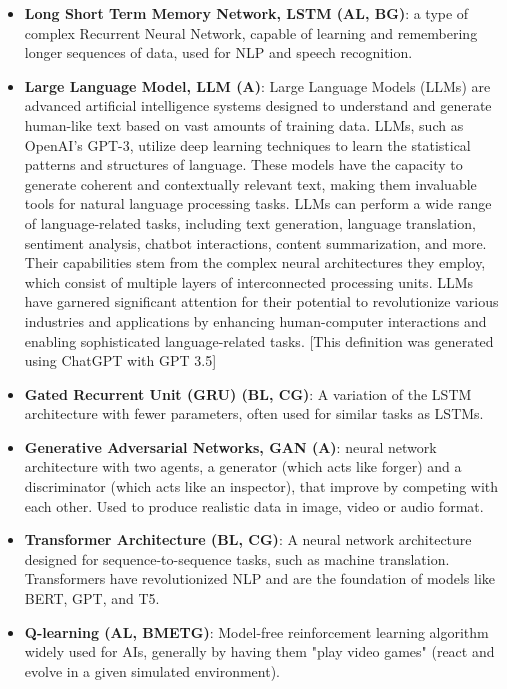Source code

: \documentclass{article}
\begin{document}
\begin{itemize}
	\item \textbf{Long Short Term Memory Network, LSTM (AL, BG)}: a type of complex Recurrent Neural Network, capable of learning and remembering longer sequences of data, used for NLP and speech recognition.

	\item \textbf{Large Language Model, LLM (A)}: Large Language Models (LLMs) are advanced artificial intelligence systems designed to understand and generate human-like text based on vast amounts of training data. LLMs, such as OpenAI's GPT-3, utilize deep learning techniques to learn the statistical patterns and structures of language. These models have the capacity to generate coherent and contextually relevant text, making them invaluable tools for natural language processing tasks. LLMs can perform a wide range of language-related tasks, including text generation, language translation, sentiment analysis, chatbot interactions, content summarization, and more. Their capabilities stem from the complex neural architectures they employ, which consist of multiple layers of interconnected processing units. LLMs have garnered significant attention for their potential to revolutionize various industries and applications by enhancing human-computer interactions and enabling sophisticated language-related tasks. [This definition was generated using ChatGPT with GPT 3.5]

	\item \textbf{Gated Recurrent Unit (GRU) (BL, CG)}: A variation of the LSTM architecture with fewer parameters, often used for similar tasks as LSTMs.

	\item \textbf{Generative Adversarial Networks, GAN (A)}: neural network architecture with two agents, a generator (which acts like forger) and a discriminator (which acts like an inspector), that improve by competing with each other. Used to produce realistic data in image, video or audio format.

	\item \textbf{Transformer Architecture (BL, CG)}: A neural network architecture designed for sequence-to-sequence tasks, such as machine translation. Transformers have revolutionized NLP and are the foundation of models like BERT, GPT, and T5.

	\item \textbf{Q-learning (AL, BMETG)}: Model-free reinforcement learning algorithm widely used for AIs, generally by having them "play video games" (react and evolve in a given simulated environment).

\end{itemize}
\end{document}
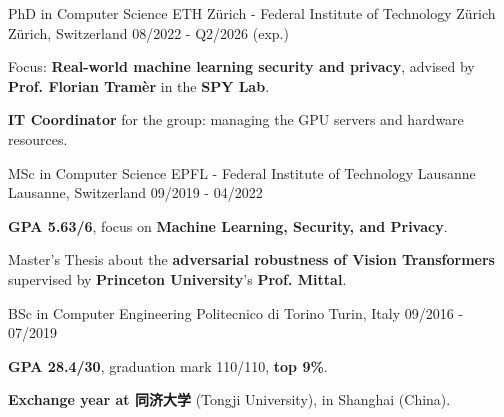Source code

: 

\begin{cventries}
  \cventry
  {PhD in Computer Science} %
  {ETH Z{\"u}rich - Federal Institute of Technology Z{\"u}rich} %
  {Z{\"u}rich, Switzerland} %
  {08/2022 - Q2/2026 (exp.)} %
  {
    \begin{cvitems} %
      \item Focus: \textbf{Real-world machine learning security and privacy}, advised by \textbf{Prof. Florian Tram{\`e}r} in the \textbf{SPY Lab}.
      \item \textbf{IT Coordinator} for the group: managing the GPU servers and hardware resources.
    \end{cvitems}
  }
  
  \cventry
  {MSc in Computer Science} %
  {EPFL - Federal Institute of Technology Lausanne} %
  {Lausanne, Switzerland} %
  {09/2019 - 04/2022} %
  {
    \begin{cvitems} %
      \item \textbf{GPA 5.63/6}, focus on \textbf{Machine Learning, Security, and Privacy}.
      \item Master's Thesis about the \textbf{adversarial robustness of Vision Transformers} supervised by \textbf{Princeton University}'s \textbf{Prof. Mittal}.
    \end{cvitems}
  }
  
  \cventry
  {BSc in Computer Engineering} %
  {Politecnico di Torino} %
  {Turin, Italy} %
  {09/2016 - 07/2019} %
  {
    \begin{cvitems} %
      \item \textbf{GPA 28.4/30}, graduation mark 110/110, \textbf{top 9\%}.
      \item \textbf{Exchange year at 同济大学} (Tongji University), in Shanghai (China).
    \end{cvitems}
  }

\end{cventries}
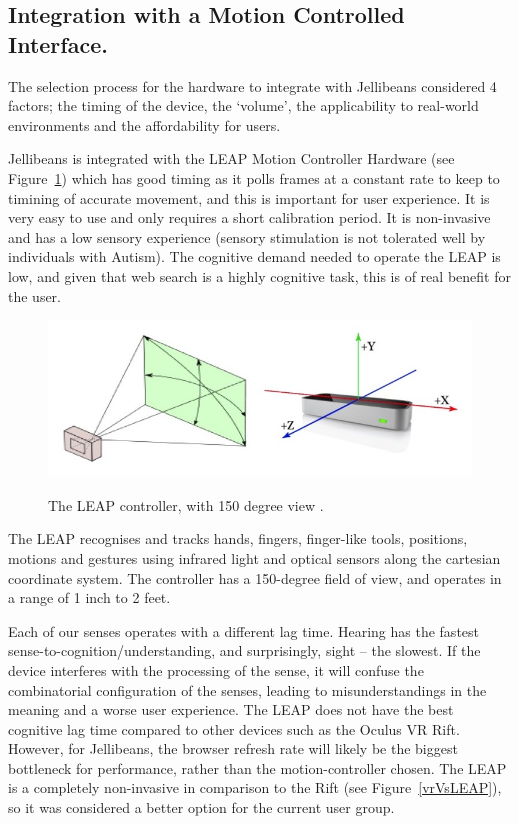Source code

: \documentclass[a4paper, 11pt]{article}
\begin{document}
\subsection{Integration with a Motion Controlled Interface.}

The selection process for the hardware to integrate with Jellibeans considered 4 factors; the timing of the device, the `volume', the applicability to real-world environments and the affordability for users.

\vspace{5mm}
Jellibeans is integrated with the LEAP Motion Controller Hardware (see Figure~\ref{leap}) which has good timing as it polls frames at a constant rate to keep to timining of accurate movement, and this is important for user experience. It is very easy to use and only requires a short calibration period. It is non-invasive and has a low sensory experience (sensory stimulation is not tolerated well by individuals with Autism). The cognitive demand needed to operate the LEAP is low, and given that web search is a highly cognitive task, this is of real benefit for the user.

\begin{figure}[H]
\begin{center}
\includegraphics[scale=0.3]{leap}\\
\caption{The LEAP controller, with 150 degree view \cite{leap}.}
\label{leap}
\end{center}
\end{figure}

The LEAP recognises and tracks hands, fingers, finger-like tools, positions, motions and gestures using infrared light and optical sensors along the cartesian coordinate system. The controller has a 150-degree field of view, and operates in a range of 1 inch to 2 feet.  

\vspace{5mm}
Each of our senses operates with a different lag time. Hearing has the fastest sense-to-cognition/understanding, and surprisingly, sight -- the slowest. If the device interferes with the processing of the sense, it will confuse the combinatorial configuration of the senses, leading to misunderstandings in the meaning and a worse user experience. The LEAP does not have the best cognitive lag time compared to other devices such as the Oculus VR Rift. However, for Jellibeans, the browser refresh rate will likely be the biggest bottleneck for performance, rather than the motion-controller chosen. The LEAP is a completely non-invasive in comparison to the Rift (see Figure~\ref{vrVsLEAP}), so it was considered a better option for the current user group.
\end{document}
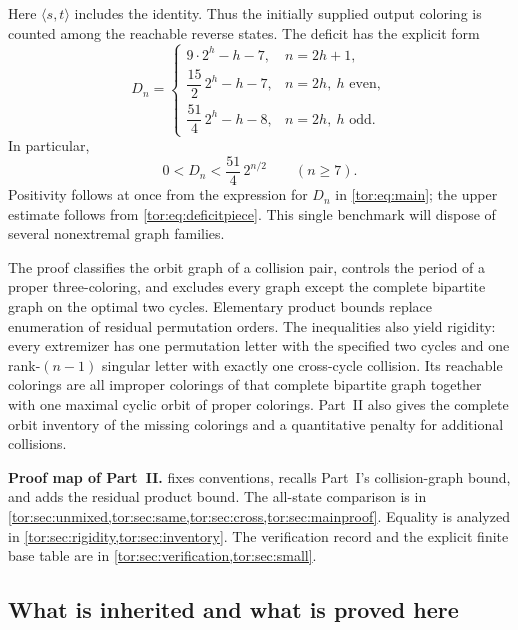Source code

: \documentclass[11pt,a4paper]{article}
\numberwithin{equation}{section}
\theoremstyle{definition}
\theoremstyle{remark}
\begin{document}
Here $\langle s,t\rangle$ includes the identity. Thus the initially supplied
output coloring is counted among the reachable reverse states. The deficit
has the explicit form
\begin{equation}\label{tor:eq:deficitpiece}
 D_n=
 \begin{cases}
 9\cdot2^h-h-7,&n=2h+1,\\
 \dfrac{15}{2}\,2^h-h-7,&n=2h,\ h\text{ even},\\[1mm]
 \dfrac{51}{4}\,2^h-h-8,&n=2h,\ h\text{ odd}.
 \end{cases}
\end{equation}
In particular,
\begin{equation}\label{tor:eq:benchmark}
 0<D_n<\frac{51}{4}\,2^{n/2}\qquad(n\ge7).
\end{equation}
Positivity follows at once from the expression for $D_n$ in
\eqref{tor:eq:main}; the upper estimate follows from
\eqref{tor:eq:deficitpiece}. This single benchmark will dispose of several
nonextremal graph families.

The proof classifies the orbit graph of a collision pair, controls the period
of a proper three-coloring, and excludes every graph except the complete
bipartite graph on the optimal two cycles. Elementary product bounds replace
enumeration of residual permutation orders. The inequalities also yield
rigidity: every extremizer has one permutation letter with the specified two
cycles and one rank-$(n-1)$ singular letter with exactly one cross-cycle
collision. Its reachable colorings are all improper colorings of that complete
bipartite graph together with one maximal cyclic orbit of proper colorings.
Part~II also gives the complete orbit inventory of the missing colorings and a
quantitative penalty for additional collisions.

\begin{resultbox}
\textbf{Proof map of Part~II.}  fixes conventions,
recalls Part~I's collision-graph bound, and adds the residual product bound.
The all-state comparison is in
\cref{tor:sec:unmixed,tor:sec:same,tor:sec:cross,tor:sec:mainproof}. Equality
is analyzed in \cref{tor:sec:rigidity,tor:sec:inventory}. The verification
record and the explicit finite base table are in
\cref{tor:sec:verification,tor:sec:small}.
\end{resultbox}

\subsection{What is inherited and what is proved here}\label{tor:sec:inherited}
\end{document}
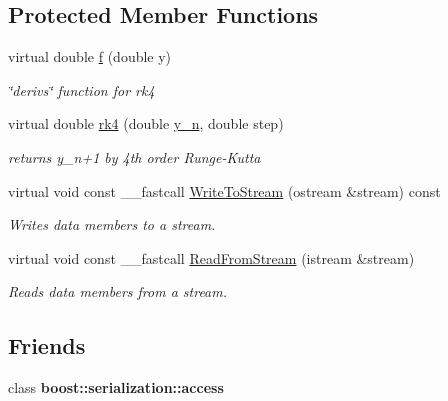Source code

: \subsection*{Protected Member Functions}
\begin{DoxyCompactItemize}
\item 
virtual double \hyperlink{class_t_h_h_kinetics_factor_aa58fa2b2da61a14dd674f22d32a62248}{f} (double y)
\begin{DoxyCompactList}\small\item\em \char`\"{}derivs\char`\"{} function for rk4 \end{DoxyCompactList}\item 
\hypertarget{class_t_h_h_kinetics_factor_a18fa98f40fc608a759f9f50333ca35b9}{virtual double \hyperlink{class_t_h_h_kinetics_factor_a18fa98f40fc608a759f9f50333ca35b9}{rk4} (double \hyperlink{class_t_h_h_kinetics_factor_ab23804a480f61770bddf033f8b71140c}{y\+\_\+n}, double step)}\label{class_t_h_h_kinetics_factor_a18fa98f40fc608a759f9f50333ca35b9}

\begin{DoxyCompactList}\small\item\em returns y\+\_\+n+1 by 4th order Runge-\/\+Kutta \end{DoxyCompactList}\item 
\hypertarget{class_t_h_h_kinetics_factor_a80e5ca6fd5a40bc23dd83827bdea9be4}{virtual void const \+\_\+\+\_\+fastcall \hyperlink{class_t_h_h_kinetics_factor_a80e5ca6fd5a40bc23dd83827bdea9be4}{Write\+To\+Stream} (ostream \&stream) const }\label{class_t_h_h_kinetics_factor_a80e5ca6fd5a40bc23dd83827bdea9be4}

\begin{DoxyCompactList}\small\item\em Writes data members to a stream. \end{DoxyCompactList}\item 
\hypertarget{class_t_h_h_kinetics_factor_adac3677024c5acc76e92e4c80dbe536b}{virtual void const \+\_\+\+\_\+fastcall \hyperlink{class_t_h_h_kinetics_factor_adac3677024c5acc76e92e4c80dbe536b}{Read\+From\+Stream} (istream \&stream)}\label{class_t_h_h_kinetics_factor_adac3677024c5acc76e92e4c80dbe536b}

\begin{DoxyCompactList}\small\item\em Reads data members from a stream. \end{DoxyCompactList}\end{DoxyCompactItemize}
\subsection*{Friends}
\begin{DoxyCompactItemize}
\item 
\hypertarget{class_t_h_h_kinetics_factor_ac98d07dd8f7b70e16ccb9a01abf56b9c}{class {\bfseries boost\+::serialization\+::access}}\label{class_t_h_h_kinetics_factor_ac98d07dd8f7b70e16ccb9a01abf56b9c}

\end{DoxyCompactItemize}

▬▬▬

What you have to do ::
The answer should contain nothing but the lines from the top of the data above through the line containing "and speech recognition.", copied exactly, with no images.

Task response ::
Source code

: \documentclass{article}
\begin{document}
\begin{itemize}
	\item \textbf{Long Short Term Memory Network, LSTM (AL, BG)}: a type of complex Recurrent Neural Network, capable of learning and remembering longer sequences of data, used for NLP and speech recognition.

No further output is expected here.